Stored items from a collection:
[Start of section]
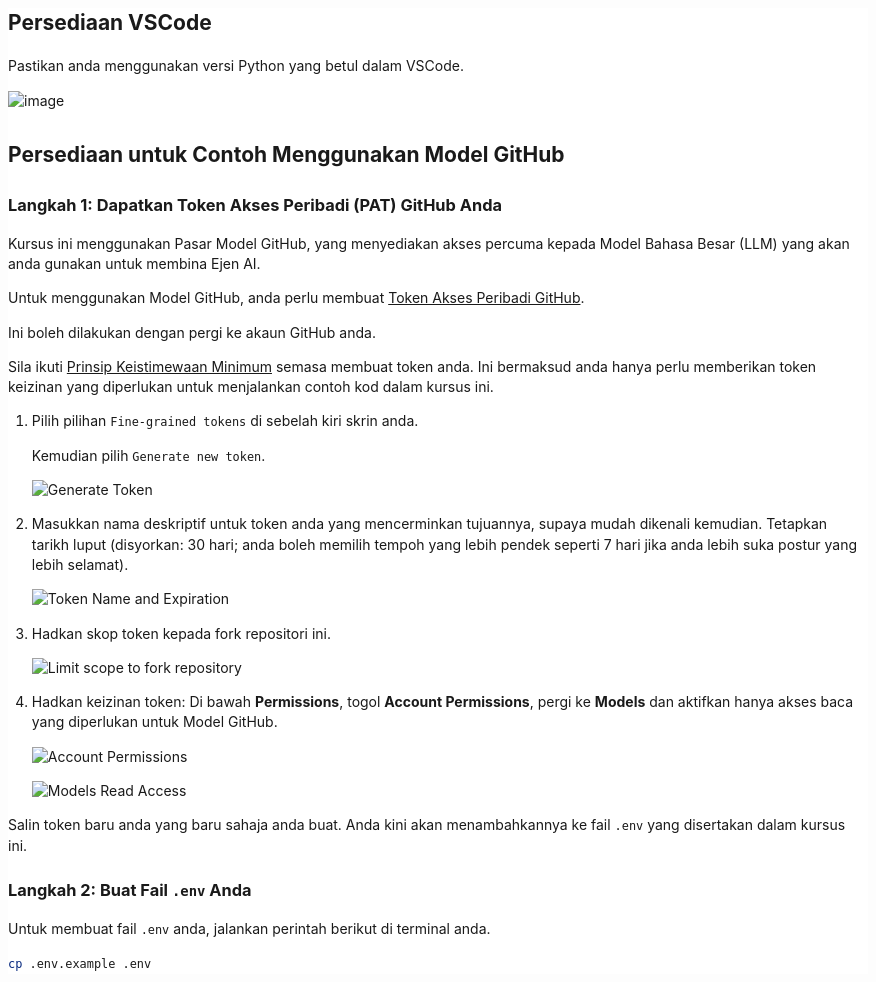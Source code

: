 ## Persediaan VSCode  
Pastikan anda menggunakan versi Python yang betul dalam VSCode.

![image](https://github.com/user-attachments/assets/a85e776c-2edb-4331-ae5b-6bfdfb98ee0e)

## Persediaan untuk Contoh Menggunakan Model GitHub  

### Langkah 1: Dapatkan Token Akses Peribadi (PAT) GitHub Anda  

Kursus ini menggunakan Pasar Model GitHub, yang menyediakan akses percuma kepada Model Bahasa Besar (LLM) yang akan anda gunakan untuk membina Ejen AI.

Untuk menggunakan Model GitHub, anda perlu membuat [Token Akses Peribadi GitHub](https://docs.github.com/en/authentication/keeping-your-account-and-data-secure/managing-your-personal-access-tokens).

Ini boleh dilakukan dengan pergi ke akaun GitHub anda.

Sila ikuti [Prinsip Keistimewaan Minimum](https://docs.github.com/en/get-started/learning-to-code/storing-your-secrets-safely) semasa membuat token anda. Ini bermaksud anda hanya perlu memberikan token keizinan yang diperlukan untuk menjalankan contoh kod dalam kursus ini.

1. Pilih pilihan `Fine-grained tokens` di sebelah kiri skrin anda.  

    Kemudian pilih `Generate new token`.  

    ![Generate Token](../../../translated_images/generate-new-token.8772e24e8e2e067f2e6742500eaf68bb5c5f8999537bd79a040d2ecc09c7fdcb.ms.png)

1. Masukkan nama deskriptif untuk token anda yang mencerminkan tujuannya, supaya mudah dikenali kemudian. Tetapkan tarikh luput (disyorkan: 30 hari; anda boleh memilih tempoh yang lebih pendek seperti 7 hari jika anda lebih suka postur yang lebih selamat).  

    ![Token Name and Expiration](../../../translated_images/token-name-expiry-date.a095fb0de63868640a4c82d6b1bbc92b482930a663917a5983a3c7cd1ef86b77.ms.png)

1. Hadkan skop token kepada fork repositori ini.  

    ![Limit scope to fork repository](../../../translated_images/select-fork-repository.4497f6bb05ccd6b474ed134493a815fc34f94f89db2b1630c494adff7b5b558a.ms.png)

1. Hadkan keizinan token: Di bawah **Permissions**, togol **Account Permissions**, pergi ke **Models** dan aktifkan hanya akses baca yang diperlukan untuk Model GitHub.  

    ![Account Permissions](../../../translated_images/account-permissions.de1806fad33a72c6194d2688cf2c10f2adb9ff7a5c1041a2329cbef46bffbba0.ms.png)

    ![Models Read Access](../../../translated_images/models-read-access.c00bc44e28c40450a85542e19f8e8c68284c71861c076b7dbc078b4c7e51faa6.ms.png)

Salin token baru anda yang baru sahaja anda buat. Anda kini akan menambahkannya ke fail `.env` yang disertakan dalam kursus ini.

### Langkah 2: Buat Fail `.env` Anda  

Untuk membuat fail `.env` anda, jalankan perintah berikut di terminal anda.

```bash
cp .env.example .env
```  
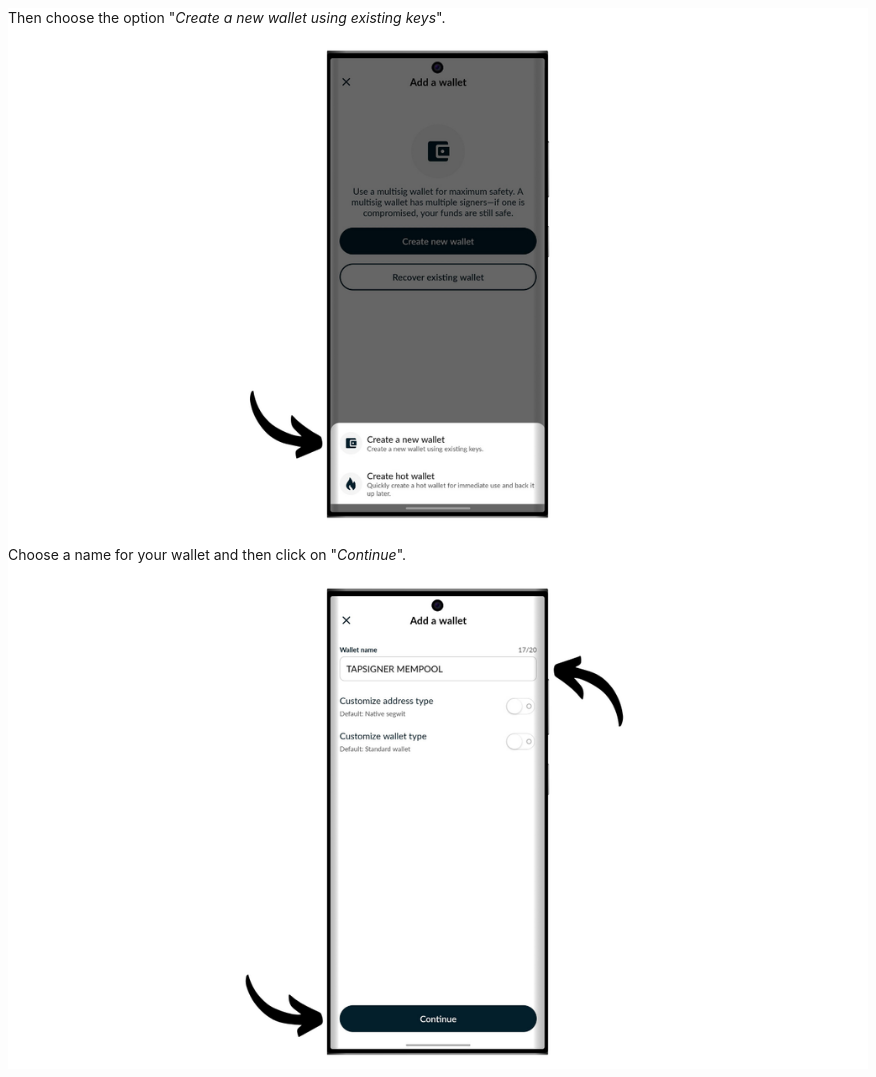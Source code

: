 Then choose the option "*Create a new wallet using existing keys*".

![TAPSIGNER NUNCHUK](assets/notext/24.webp)

Choose a name for your wallet and then click on "*Continue*".

![TAPSIGNER NUNCHUK](assets/notext/25.webp)
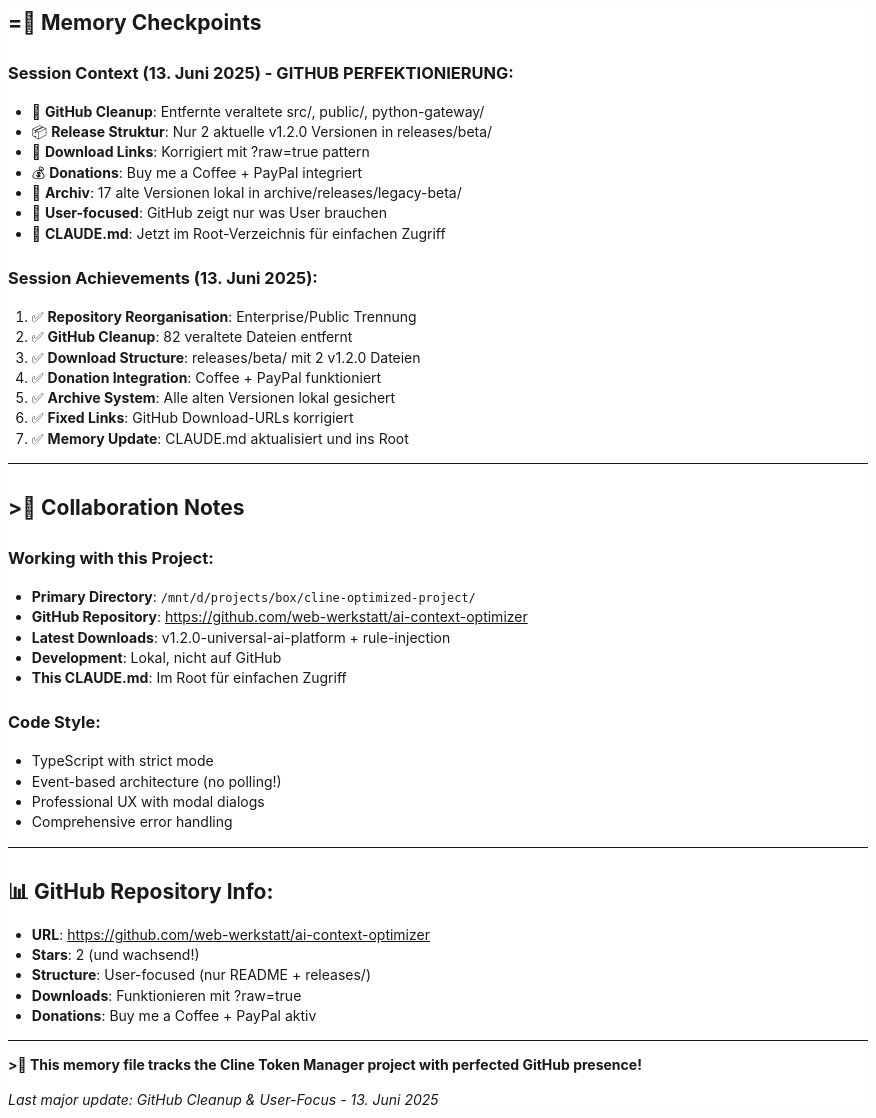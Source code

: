 
## =🎯 **Memory Checkpoints**

### **Session Context (13. Juni 2025) - GITHUB PERFEKTIONIERUNG:**
- 🎯 **GitHub Cleanup**: Entfernte veraltete src/, public/, python-gateway/
- 📦 **Release Struktur**: Nur 2 aktuelle v1.2.0 Versionen in releases/beta/
- 🔗 **Download Links**: Korrigiert mit ?raw=true pattern
- 💰 **Donations**: Buy me a Coffee + PayPal integriert
- 📁 **Archiv**: 17 alte Versionen lokal in archive/releases/legacy-beta/
- 🚀 **User-focused**: GitHub zeigt nur was User brauchen
- 📌 **CLAUDE.md**: Jetzt im Root-Verzeichnis für einfachen Zugriff

### **Session Achievements (13. Juni 2025):**
1. ✅ **Repository Reorganisation**: Enterprise/Public Trennung
2. ✅ **GitHub Cleanup**: 82 veraltete Dateien entfernt
3. ✅ **Download Structure**: releases/beta/ mit 2 v1.2.0 Dateien
4. ✅ **Donation Integration**: Coffee + PayPal funktioniert
5. ✅ **Archive System**: Alle alten Versionen lokal gesichert
6. ✅ **Fixed Links**: GitHub Download-URLs korrigiert
7. ✅ **Memory Update**: CLAUDE.md aktualisiert und ins Root

---

## >🤝 **Collaboration Notes**

### **Working with this Project:**
- **Primary Directory**: `/mnt/d/projects/box/cline-optimized-project/`
- **GitHub Repository**: https://github.com/web-werkstatt/ai-context-optimizer
- **Latest Downloads**: v1.2.0-universal-ai-platform + rule-injection
- **Development**: Lokal, nicht auf GitHub
- **This CLAUDE.md**: Im Root für einfachen Zugriff

### **Code Style:**
- TypeScript with strict mode
- Event-based architecture (no polling!)
- Professional UX with modal dialogs
- Comprehensive error handling

---

## 📊 **GitHub Repository Info:**
- **URL**: https://github.com/web-werkstatt/ai-context-optimizer
- **Stars**: 2 (und wachsend!)
- **Structure**: User-focused (nur README + releases/)
- **Downloads**: Funktionieren mit ?raw=true
- **Donations**: Buy me a Coffee + PayPal aktiv

---

**>🎯 This memory file tracks the Cline Token Manager project with perfected GitHub presence!**

*Last major update: GitHub Cleanup & User-Focus - 13. Juni 2025*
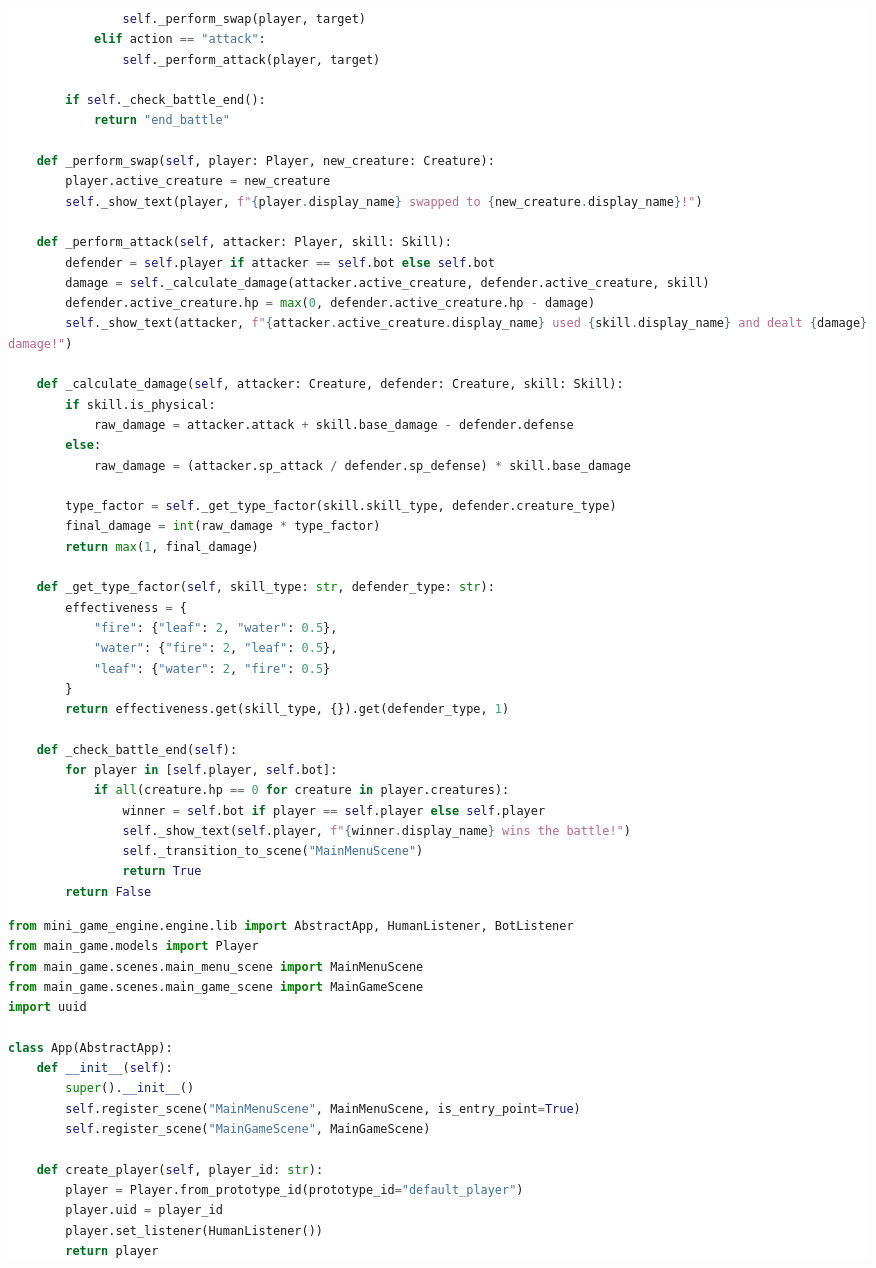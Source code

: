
 ```python main_game/scenes/main_game_scene.py
                self._perform_swap(player, target)
            elif action == "attack":
                self._perform_attack(player, target)

        if self._check_battle_end():
            return "end_battle"

    def _perform_swap(self, player: Player, new_creature: Creature):
        player.active_creature = new_creature
        self._show_text(player, f"{player.display_name} swapped to {new_creature.display_name}!")

    def _perform_attack(self, attacker: Player, skill: Skill):
        defender = self.player if attacker == self.bot else self.bot
        damage = self._calculate_damage(attacker.active_creature, defender.active_creature, skill)
        defender.active_creature.hp = max(0, defender.active_creature.hp - damage)
        self._show_text(attacker, f"{attacker.active_creature.display_name} used {skill.display_name} and dealt {damage} damage!")

    def _calculate_damage(self, attacker: Creature, defender: Creature, skill: Skill):
        if skill.is_physical:
            raw_damage = attacker.attack + skill.base_damage - defender.defense
        else:
            raw_damage = (attacker.sp_attack / defender.sp_defense) * skill.base_damage

        type_factor = self._get_type_factor(skill.skill_type, defender.creature_type)
        final_damage = int(raw_damage * type_factor)
        return max(1, final_damage)

    def _get_type_factor(self, skill_type: str, defender_type: str):
        effectiveness = {
            "fire": {"leaf": 2, "water": 0.5},
            "water": {"fire": 2, "leaf": 0.5},
            "leaf": {"water": 2, "fire": 0.5}
        }
        return effectiveness.get(skill_type, {}).get(defender_type, 1)

    def _check_battle_end(self):
        for player in [self.player, self.bot]:
            if all(creature.hp == 0 for creature in player.creatures):
                winner = self.bot if player == self.player else self.player
                self._show_text(self.player, f"{winner.display_name} wins the battle!")
                self._transition_to_scene("MainMenuScene")
                return True
        return False
```

```python main_game/main.py
from mini_game_engine.engine.lib import AbstractApp, HumanListener, BotListener
from main_game.models import Player
from main_game.scenes.main_menu_scene import MainMenuScene
from main_game.scenes.main_game_scene import MainGameScene
import uuid

class App(AbstractApp):
    def __init__(self):
        super().__init__()
        self.register_scene("MainMenuScene", MainMenuScene, is_entry_point=True)
        self.register_scene("MainGameScene", MainGameScene)

    def create_player(self, player_id: str):
        player = Player.from_prototype_id(prototype_id="default_player")
        player.uid = player_id
        player.set_listener(HumanListener())
        return player
```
[End of section]
» **WHAT YOU SHOULD DO**
Exact copy, no pictures: please print every record above as written.

» **SOLUTION FOR THIS TASK**
Source code

: ## Persediaan VSCode  
Pastikan anda menggunakan versi Python yang betul dalam VSCode.

![image](https://github.com/user-attachments/assets/a85e776c-2edb-4331-ae5b-6bfdfb98ee0e)

## Persediaan untuk Contoh Menggunakan Model GitHub  

### Langkah 1: Dapatkan Token Akses Peribadi (PAT) GitHub Anda  

Kursus ini menggunakan Pasar Model GitHub, yang menyediakan akses percuma kepada Model Bahasa Besar (LLM) yang akan anda gunakan untuk membina Ejen AI.

Untuk menggunakan Model GitHub, anda perlu membuat [Token Akses Peribadi GitHub](https://docs.github.com/en/authentication/keeping-your-account-and-data-secure/managing-your-personal-access-tokens).

Ini boleh dilakukan dengan pergi ke akaun GitHub anda.

Sila ikuti [Prinsip Keistimewaan Minimum](https://docs.github.com/en/get-started/learning-to-code/storing-your-secrets-safely) semasa membuat token anda. Ini bermaksud anda hanya perlu memberikan token keizinan yang diperlukan untuk menjalankan contoh kod dalam kursus ini.

1. Pilih pilihan `Fine-grained tokens` di sebelah kiri skrin anda.  

    Kemudian pilih `Generate new token`.  

    ![Generate Token](../../../translated_images/generate-new-token.8772e24e8e2e067f2e6742500eaf68bb5c5f8999537bd79a040d2ecc09c7fdcb.ms.png)

1. Masukkan nama deskriptif untuk token anda yang mencerminkan tujuannya, supaya mudah dikenali kemudian. Tetapkan tarikh luput (disyorkan: 30 hari; anda boleh memilih tempoh yang lebih pendek seperti 7 hari jika anda lebih suka postur yang lebih selamat).  

    ![Token Name and Expiration](../../../translated_images/token-name-expiry-date.a095fb0de63868640a4c82d6b1bbc92b482930a663917a5983a3c7cd1ef86b77.ms.png)

1. Hadkan skop token kepada fork repositori ini.  

    ![Limit scope to fork repository](../../../translated_images/select-fork-repository.4497f6bb05ccd6b474ed134493a815fc34f94f89db2b1630c494adff7b5b558a.ms.png)

1. Hadkan keizinan token: Di bawah **Permissions**, togol **Account Permissions**, pergi ke **Models** dan aktifkan hanya akses baca yang diperlukan untuk Model GitHub.  

    ![Account Permissions](../../../translated_images/account-permissions.de1806fad33a72c6194d2688cf2c10f2adb9ff7a5c1041a2329cbef46bffbba0.ms.png)

    ![Models Read Access](../../../translated_images/models-read-access.c00bc44e28c40450a85542e19f8e8c68284c71861c076b7dbc078b4c7e51faa6.ms.png)

Salin token baru anda yang baru sahaja anda buat. Anda kini akan menambahkannya ke fail `.env` yang disertakan dalam kursus ini.

### Langkah 2: Buat Fail `.env` Anda  

Untuk membuat fail `.env` anda, jalankan perintah berikut di terminal anda.

```bash
cp .env.example .env
```  
Source code

: Then choose the option "*Create a new wallet using existing keys*".

![TAPSIGNER NUNCHUK](assets/notext/24.webp)

Choose a name for your wallet and then click on "*Continue*".

![TAPSIGNER NUNCHUK](assets/notext/25.webp)
Source code

: 
## =🎯 **Memory Checkpoints**

### **Session Context (13. Juni 2025) - GITHUB PERFEKTIONIERUNG:**
- 🎯 **GitHub Cleanup**: Entfernte veraltete src/, public/, python-gateway/
- 📦 **Release Struktur**: Nur 2 aktuelle v1.2.0 Versionen in releases/beta/
- 🔗 **Download Links**: Korrigiert mit ?raw=true pattern
- 💰 **Donations**: Buy me a Coffee + PayPal integriert
- 📁 **Archiv**: 17 alte Versionen lokal in archive/releases/legacy-beta/
- 🚀 **User-focused**: GitHub zeigt nur was User brauchen
- 📌 **CLAUDE.md**: Jetzt im Root-Verzeichnis für einfachen Zugriff

### **Session Achievements (13. Juni 2025):**
1. ✅ **Repository Reorganisation**: Enterprise/Public Trennung
2. ✅ **GitHub Cleanup**: 82 veraltete Dateien entfernt
3. ✅ **Download Structure**: releases/beta/ mit 2 v1.2.0 Dateien
4. ✅ **Donation Integration**: Coffee + PayPal funktioniert
5. ✅ **Archive System**: Alle alten Versionen lokal gesichert
6. ✅ **Fixed Links**: GitHub Download-URLs korrigiert
7. ✅ **Memory Update**: CLAUDE.md aktualisiert und ins Root

---

## >🤝 **Collaboration Notes**

### **Working with this Project:**
- **Primary Directory**: `/mnt/d/projects/box/cline-optimized-project/`
- **GitHub Repository**: https://github.com/web-werkstatt/ai-context-optimizer
- **Latest Downloads**: v1.2.0-universal-ai-platform + rule-injection
- **Development**: Lokal, nicht auf GitHub
- **This CLAUDE.md**: Im Root für einfachen Zugriff

### **Code Style:**
- TypeScript with strict mode
- Event-based architecture (no polling!)
- Professional UX with modal dialogs
- Comprehensive error handling

---

## 📊 **GitHub Repository Info:**
- **URL**: https://github.com/web-werkstatt/ai-context-optimizer
- **Stars**: 2 (und wachsend!)
- **Structure**: User-focused (nur README + releases/)
- **Downloads**: Funktionieren mit ?raw=true
- **Donations**: Buy me a Coffee + PayPal aktiv

---

**>🎯 This memory file tracks the Cline Token Manager project with perfected GitHub presence!**

*Last major update: GitHub Cleanup & User-Focus - 13. Juni 2025*
Source code

:
 ```python main_game/scenes/main_game_scene.py
                self._perform_swap(player, target)
            elif action == "attack":
                self._perform_attack(player, target)

        if self._check_battle_end():
            return "end_battle"

    def _perform_swap(self, player: Player, new_creature: Creature):
        player.active_creature = new_creature
        self._show_text(player, f"{player.display_name} swapped to {new_creature.display_name}!")

    def _perform_attack(self, attacker: Player, skill: Skill):
        defender = self.player if attacker == self.bot else self.bot
        damage = self._calculate_damage(attacker.active_creature, defender.active_creature, skill)
        defender.active_creature.hp = max(0, defender.active_creature.hp - damage)
        self._show_text(attacker, f"{attacker.active_creature.display_name} used {skill.display_name} and dealt {damage} damage!")

    def _calculate_damage(self, attacker: Creature, defender: Creature, skill: Skill):
        if skill.is_physical:
            raw_damage = attacker.attack + skill.base_damage - defender.defense
        else:
            raw_damage = (attacker.sp_attack / defender.sp_defense) * skill.base_damage

        type_factor = self._get_type_factor(skill.skill_type, defender.creature_type)
        final_damage = int(raw_damage * type_factor)
        return max(1, final_damage)

    def _get_type_factor(self, skill_type: str, defender_type: str):
        effectiveness = {
            "fire": {"leaf": 2, "water": 0.5},
            "water": {"fire": 2, "leaf": 0.5},
            "leaf": {"water": 2, "fire": 0.5}
        }
        return effectiveness.get(skill_type, {}).get(defender_type, 1)

    def _check_battle_end(self):
        for player in [self.player, self.bot]:
            if all(creature.hp == 0 for creature in player.creatures):
                winner = self.bot if player == self.player else self.player
                self._show_text(self.player, f"{winner.display_name} wins the battle!")
                self._transition_to_scene("MainMenuScene")
                return True
        return False
```

```python main_game/main.py
from mini_game_engine.engine.lib import AbstractApp, HumanListener, BotListener
from main_game.models import Player
from main_game.scenes.main_menu_scene import MainMenuScene
from main_game.scenes.main_game_scene import MainGameScene
import uuid

class App(AbstractApp):
    def __init__(self):
        super().__init__()
        self.register_scene("MainMenuScene", MainMenuScene, is_entry_point=True)
        self.register_scene("MainGameScene", MainGameScene)

    def create_player(self, player_id: str):
        player = Player.from_prototype_id(prototype_id="default_player")
        player.uid = player_id
        player.set_listener(HumanListener())
        return player
```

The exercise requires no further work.